Divisão de Treino e teste:

In [5]:
X_treinamento, X_teste, y_treinamento, y_teste = train_test_split(previsores,classe,test_size = 0.3,
                                                                  random_state = 0)

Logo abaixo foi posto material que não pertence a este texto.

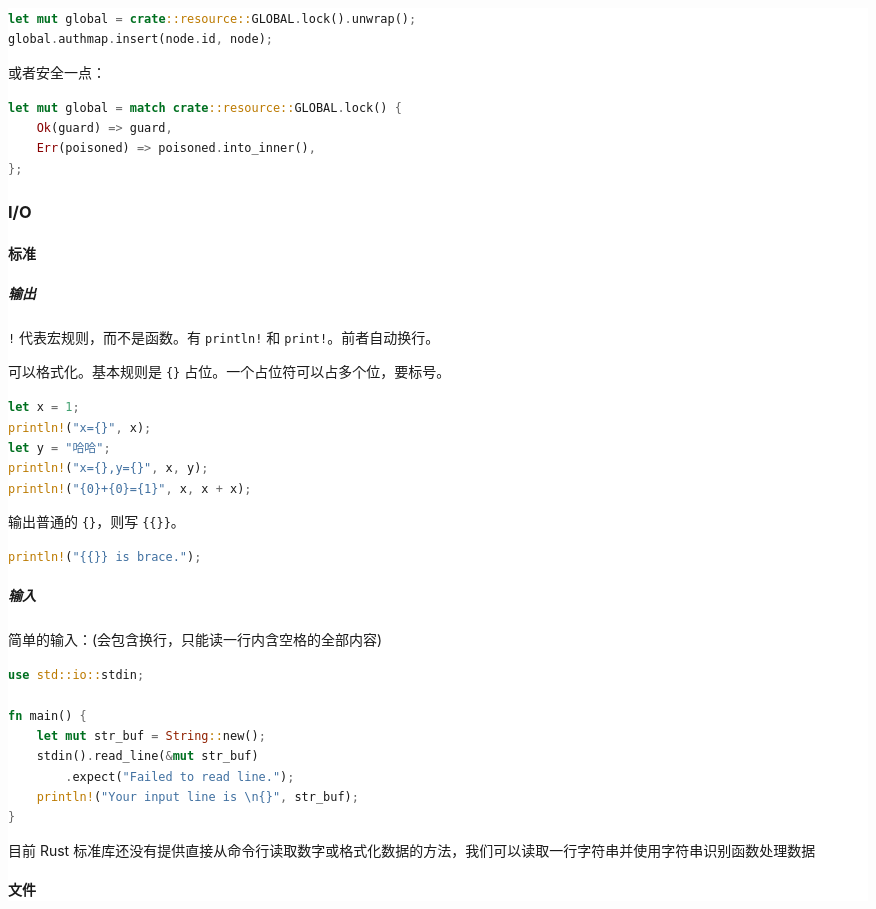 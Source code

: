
 ```rust
let mut global = crate::resource::GLOBAL.lock().unwrap();
global.authmap.insert(node.id, node);
```

或者安全一点：

```rust
let mut global = match crate::resource::GLOBAL.lock() {
    Ok(guard) => guard,
    Err(poisoned) => poisoned.into_inner(),
};
```



### I/O

#### 标准

##### 输出

`!` 代表宏规则，而不是函数。有 `println!` 和 `print!`。前者自动换行。

可以格式化。基本规则是 `{}` 占位。一个占位符可以占多个位，要标号。

```rust
let x = 1;
println!("x={}", x);
let y = "哈哈";
println!("x={},y={}", x, y);
println!("{0}+{0}={1}", x, x + x);
```

输出普通的 `{}`，则写 `{{}}`。

```rust
println!("{{}} is brace.");
```

##### 输入

简单的输入：(会包含换行，只能读一行内含空格的全部内容)

```rust
use std::io::stdin;

fn main() {
	let mut str_buf = String::new();
    stdin().read_line(&mut str_buf)
        .expect("Failed to read line.");
    println!("Your input line is \n{}", str_buf);
}
```

目前 Rust 标准库还没有提供直接从命令行读取数字或格式化数据的方法，我们可以读取一行字符串并使用字符串识别函数处理数据

#### 文件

Primeiro iremos usar o Algoritmo Adaptado do vizinho mais próximo (kNN):

In [6]:
vmp = MLkNN(k=3) 
vmp.fit(X_treinamento, y_treinamento) 



MLkNN(k=3)

In [7]:
# Fazendo a previsão com dados de teste:
previsto = vmp.predict(X_teste) 
# hamming para avaliar preformance  
print(hamming_loss(y_teste, previsto)) 

0.23782771535580524


O Hamming Loss do Algoritmo KNN adaptado foi 0.23 ou 23% dos labels foram errados

Segundo Classificador Adaptado: Hierarquical ARAM Neural Network:

In [8]:
ann = MLARAM()
ann.fit(X_treinamento, y_treinamento) 

MLARAM(neurons=[<skmultilearn.adapt.mlaram.Neuron object at 0x0000011D9E826E48>,
                <skmultilearn.adapt.mlaram.Neuron object at 0x0000011D9E826F88>,
                <skmultilearn.adapt.mlaram.Neuron object at 0x0000011D9E80D048>,
                <skmultilearn.adapt.mlaram.Neuron object at 0x0000011D9E826FC8>,
                <skmultilearn.adapt.mlaram.Neuron object at 0x0000011D9E80D108>,
                <skmultilearn.adapt.mlaram.Ne...
                <skmultilearn.adapt.mlaram.Neuron object at 0x0000011D9E80D808>,
                <skmultilearn.adapt.mlaram.Neuron object at 0x0000011D9E80D848>,
                <skmultilearn.adapt.mlaram.Neuron object at 0x0000011D9E80D7C8>,
                <skmultilearn.adapt.mlaram.Neuron object at 0x0000011D9E80D8C8>,
                <skmultilearn.adapt.mlaram.Neuron object at 0x0000011D9E80D948>,
                <skmultilearn.adapt.mlaram.Neuron object at 0x0000011D9E80D908>, ...])

In [9]:
#previsão com dados de teste
previsto = ann.predict(X_teste) 
#hamming para avaliar preformance  
print(hamming_loss(y_teste, previsto)) 

0.24812734082397003


O Hamming Loss do Algoritmo Hierarquical ARAM foi de 0.24, ou seja, 24% dos labels foram errados


Transformação do problema: 

In [10]:
#binary relevance
binary = BinaryRelevance(classifier = SVC())
    # Quando fazemos a transformação de Problema, precisamos de um classsificador 
    # Usamos a máquina de vetor de suporte (SVC) como classificador 
binary.fit(X_treinamento, y_treinamento)
previsao = binary.predict(X_teste)
print(hamming_loss(y_teste, previsao))

0.199438202247191


Com o Binary Relevance o Hamming Loss foi de apenas 0.19

In [11]:
#ClassifierChain
chain = ClassifierChain(classifier = SVC())
chain.fit(X_treinamento, y_treinamento)
previsoes = chain.predict(X_teste)
print(hamming_loss(y_teste,previsoes))

0.2340823970037453


In [12]:
#labelpowerset
label = LabelPowerset(classifier = SVC())
label.fit(X_treinamento, y_treinamento)
previsoes = label.predict(X_teste)
print(hamming_loss(y_teste,previsoes))

0.2209737827715356


A Transformação de Problema com Binary Relevance foi o que teve o melhor resultado para estes dados.